Telco industry revamp and IPOs bright future

   Date:2007/12/26     Source:
AS telecommunications firms were the stars on the stock market this year, it has become almost the norm, and not news anymore, when Goldman Sachs or UBS raised their target price for China Mobile, again and again.

Investors should make China Mobile their top stock choice, followed by Hong Kong-listed China Unicom, Shanghai-listed China Unicom, China Netcom and Hong Kong-listed China Telecom, according to Tebon Securities.

Haitong Securities preferred dual-listed China Unicom and considered it more attractive than the bigger China Mobile.

Shares of the telecom carriers are rated either "Buy" or "Add." On the domestic stock market, major listed telecom firms include China Unicom and ZTE Corp.

The industry is also expected to undergo a restructuring, telecom observers said, with speculation that China Unicom will be more affected.

In 2008, investors can expect a flood of domestic initial public offerings. Part of the IPOs will be done by "Haigui" firms - the return of giants listed overseas now, including China Mobile and China Telecom.

"I will use all my savings to buy China Mobile's A-shares even if they are above 200 yuan on the first trading day," said an official at a top telecom equipment and handset vendor.


Below are the major listed telecom companies:

China Mobile (0941 HK):

The telco, which attracted 6.5 million new subscribers in November, added on average 4.5 million users monthly last year.

China Mobile has penetrated the rural areas and the telco is expected to maintain a high growth rate until 2010, according to KGI.

Shares of China Mobile will continue to grow 20 percent to 50 percent next year, according to Tebon Securities.

China Unicom (0762 HK) (stock code: 600050):

China Unicom, which added 1.39 million users last month, has seen its GSM (global system for mobile communications) business grow rapidly while its CDMA (code division multiple access) income has sustained a steady rise, according to Haitong. The broker expects the smaller mobile carrier to be more affected in an industry restructuring.

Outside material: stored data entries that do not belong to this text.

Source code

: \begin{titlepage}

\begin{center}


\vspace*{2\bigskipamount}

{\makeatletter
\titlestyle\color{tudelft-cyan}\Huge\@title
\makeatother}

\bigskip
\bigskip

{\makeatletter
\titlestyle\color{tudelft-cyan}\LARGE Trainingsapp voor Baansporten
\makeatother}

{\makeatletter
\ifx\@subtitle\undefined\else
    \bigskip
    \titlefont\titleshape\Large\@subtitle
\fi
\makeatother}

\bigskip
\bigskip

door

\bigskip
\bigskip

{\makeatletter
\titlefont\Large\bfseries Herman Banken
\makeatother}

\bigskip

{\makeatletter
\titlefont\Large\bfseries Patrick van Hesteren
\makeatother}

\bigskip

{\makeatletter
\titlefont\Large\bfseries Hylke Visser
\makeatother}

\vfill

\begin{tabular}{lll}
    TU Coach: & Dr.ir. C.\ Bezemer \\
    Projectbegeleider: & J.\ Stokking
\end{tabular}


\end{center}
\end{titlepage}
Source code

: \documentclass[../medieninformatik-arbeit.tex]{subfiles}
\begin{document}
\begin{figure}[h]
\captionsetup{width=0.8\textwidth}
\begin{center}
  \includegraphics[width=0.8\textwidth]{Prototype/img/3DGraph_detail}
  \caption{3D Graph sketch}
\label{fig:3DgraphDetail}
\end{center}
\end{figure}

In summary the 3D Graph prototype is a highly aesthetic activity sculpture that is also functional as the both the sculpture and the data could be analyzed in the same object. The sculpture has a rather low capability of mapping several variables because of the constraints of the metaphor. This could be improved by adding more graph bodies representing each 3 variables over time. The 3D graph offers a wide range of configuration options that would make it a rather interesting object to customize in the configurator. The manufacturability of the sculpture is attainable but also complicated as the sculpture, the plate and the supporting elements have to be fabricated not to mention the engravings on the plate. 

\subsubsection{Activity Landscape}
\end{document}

Shares of Hong Kong-listed China Unicom are more attractive than its domestically-listed shares because the former are undervalued about 50 percent of the Shanghai-listed shares, according to Tebon Securities.

China Telecom (0728 HK)

China Telecom's user base dropped at a record pace in October as the telco's Little Smart business declined and also on the introduction of free incoming calls by mobile phone carriers. However, the telco's broadband business is expanding steadily.

China Telecom's growth will slow but its future may be potentially good because it may be granted a mobile phone license, may launch a domestic IPO and it can ride on the boom in Internet TV, said KGI.

China Netcom (0906)

The same reasons for China Telecom's fall in business will also hit China Netcom, the smallest firm out of the big four. But Netcom's base of broadband users, however, jumped rapidly and growth in this area will continue at least until the Beijing Olympics.

China Netcom will be the biggest winner in any industry restructuring, according to Haitong Securities.

ZTE (0763 HK) (stock code: 000063)

ZTE is the No. 1 public telecom equipment maker in China and is able to challenge Ericsson, Nokia and Siemens globally as it has won orders from carriers in western and developing countries.

ZTE is the biggest winner of China Mobile's recent 3G network tender.